De fait, si l’efficacité et la puissance semblent être les leitmotivs du groupe, c’est plutôt ce coté crossover / fusion qui apparait intéressant. Durant la période qui couvre la sortie de ses deux premiers disques, le groupe a rassemblé des fans venus de tous horizons, Techno, Metal, Industriel, Gothique… grâce à un exceptionnel sens du riff et de la mélodie.
En effet, si le pari de chanter en allemand, de proposer une musique très martiale et violente et d’adopter une imagerie aussi provocante que dérangeante semble aussi courageux que suicidaire, les atouts sont heureusement nombreux. A commencer par le chant rauque et grave de Till Lindemann dont la puissance est renforcée par les sonorités de la langue allemande mais également les guitares tranchantes et robustes qui privilégient les riffs basiques au détriment des très rares soli. 'Wollt Ihr Das Bett In Flammen Sehen' (Voulez vous voir le lit en feu ?), 'Heirate Mich' (Epouse moi), 'Du Riechst Su Gut' (Tu sens si bon), 'Asche Zu Asche', 'Der Meister' (Le maître), 'Das Alte Leid' (Cette vieille douleur), autant de titres dont la structure tourne essentiellement autour de riffd de guitares survitaminés et de refrains imparables, le tout agrémenté de petites mélodies émanant des claviers ou des vocaux.
Certains de ces morceaux sont désormais des classiques incontournables du groupe, tels 'Rammstein' qui évoque un accident survenu lors d’un meeting aérien sur la base militaire américaine de Ramstein, en Allemagne ou la balade 'Seemann' qui a mi parcours présente Rammstein sous une autre facette et qui fera quelques années plus tard l’objet d’une très belle reprise par Nina Hagen et Apocalyptica.

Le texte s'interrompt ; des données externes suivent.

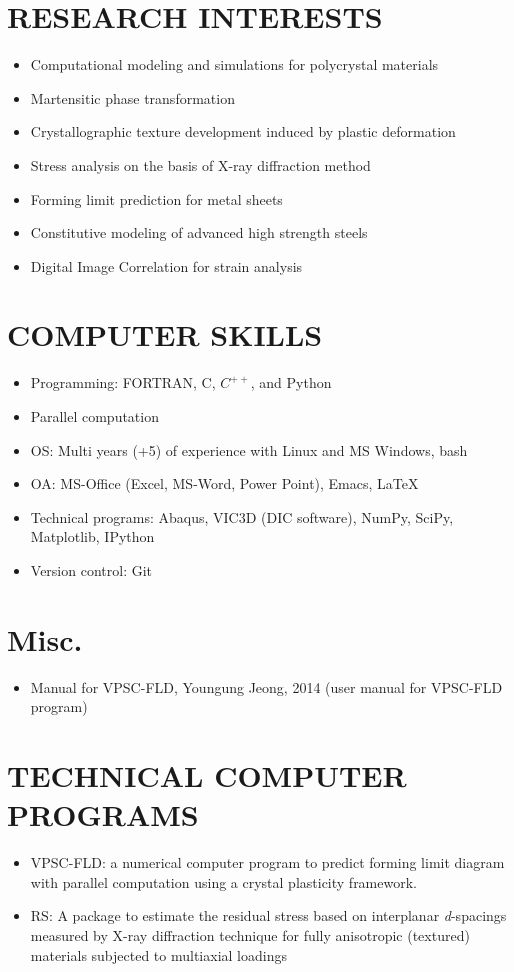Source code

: \documentclass{res}
\begin{document}
\begin{resume}
  \section{RESEARCH INTERESTS}
  \begin{itemize}
  \item Computational modeling and simulations for polycrystal materials
  \item Martensitic phase transformation
  \item Crystallographic texture development induced by plastic deformation
  \item Stress analysis on the basis of X-ray diffraction method
  \item Forming limit prediction for metal sheets
  \item Constitutive modeling of advanced high strength steels
  \item Digital Image Correlation for strain analysis
  \end{itemize}



  \section{COMPUTER SKILLS}
  \begin{itemize}
  \item Programming: FORTRAN, C, $C^{++}$, and Python
  \item Parallel computation
  \item OS: Multi years (+5) of experience with Linux and MS Windows, bash
  \item OA: MS-Office (Excel, MS-Word, Power Point), Emacs, \LaTeX
  \item Technical programs: Abaqus, VIC3D (DIC software), NumPy, SciPy, Matplotlib, IPython
  \item Version control: Git
  \end{itemize}

  \section{Misc.}
  \begin{itemize}
  \item Manual for VPSC-FLD, Youngung Jeong, 2014 (user manual for VPSC-FLD program)
  \end{itemize}
  
  \section{TECHNICAL COMPUTER PROGRAMS}
  \begin{itemize}
  \item VPSC-FLD: a numerical computer program to predict forming limit diagram with parallel computation using a crystal plasticity framework.
  \item RS: A package to estimate the residual stress based on interplanar \emph{d}-spacings measured by X-ray diffraction technique for fully anisotropic (textured) materials subjected to multiaxial loadings
  \end{itemize}


\end{resume}
\end{document}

Malgré un son qui manque un peu de modernité, "Herzeleid" est une franche réussite musicale et présente une formation hyper efficace et puissante. L’album manque peut être encore d’un peu de subtilité et de variété pour pouvoir être considéré comme un disque intemporel mais pour ce qui est de provoquer du headbanging et de servir d’exutoire, on fait difficilement mieux.